In a Top-Heavy Premier League, More Teams Rush to the Bunker

There was a moment, a few minutes into the second half, that encapsulated it all. Not just this game and these teams, but what the Premier League has been this season, and what it might become.

A Manchester United attack had just broken down, and Everton’s defense had cleared the ball. Phil Jones, United’s central defender, collected the ball deep inside his own half. Oumar Niasse, Everton’s hardworking forward, chased him down.

Jones hurried a pass to his teammate Marcos Rojo, whose touch was not entirely clean.

The boisterous Goodison Park crowd, scenting weakness, stirred. Niasse sprinted toward Rojo, but could not make it in time. The striker turned, expecting another blue shirt to bear down on Rojo and keep the pressure up. And then he stopped, exasperated. None of his teammates had even left their own half.
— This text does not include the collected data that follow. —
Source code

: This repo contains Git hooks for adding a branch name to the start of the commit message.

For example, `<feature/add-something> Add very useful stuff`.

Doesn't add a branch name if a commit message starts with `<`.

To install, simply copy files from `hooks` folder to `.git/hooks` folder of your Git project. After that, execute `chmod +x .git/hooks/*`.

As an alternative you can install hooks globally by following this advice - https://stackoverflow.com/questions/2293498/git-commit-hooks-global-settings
Rojo strolled forward, unmolested, and United began to attack again.

A pattern has taken hold in the Premier League this season. This game was not the most egregious example of it in recent weeks — far from it — but there was nevertheless something eerily familiar about Manchester United’s visit to Everton: A sense that we had seen this game before, and that we would see it again, and again, in the weeks and months to come.

Goodison Park can be one of the most intimidating stadiums in England. It is raucous and rowdy, and just a little ramshackle. Everton is one of the country’s most history-laden teams. Its fans duly have certain expectations. One of them, perhaps, is that on home soil, Everton will assert itself, regardless of its opponent.

Yet on the first day of 2018, Sam Allardyce, the club’s freshly installed manager, sent his team out not to stand toe-to-toe with Manchester United, but simply to stand firm: to absorb pressure and cling on.

“Our attacking powers are limited,” Allardyce explained afterward. “I knew that before I arrived. If we can keep a clean sheet, then we know that one goal can get us a win. Our ratio of chances created is very limited.”

He is right, of course: Most Everton fans would accept that his team does not have the offensive firepower to match Manchester United. His employers certainly would — that is why Everton is preparing to spend $33 million on the Turkish striker Cenk Tosun. Allardyce’s attacking options are limited, a situation exacerbated by a grueling schedule of four games in ten days over the festive period. He was simply playing the hand he had been dealt.

In this instance, it was not enough. Though Everton crackled sporadically into life after Anthony Martial gave United the lead, it did not muster a shot on target for the second home game in a row. The resistance lasted only until Jesse Lingard artfully sealed a 2-0 victory for the visitors in the 81st minute.

But what is most significant about Allardyce’s approach is that it is not a one-off, a measure he is employing for his specific circumstances. It is a very clear trend. Newcastle United provided perhaps the most obvious case study against Manchester City — the Premier League’s runaway leader — on Wednesday.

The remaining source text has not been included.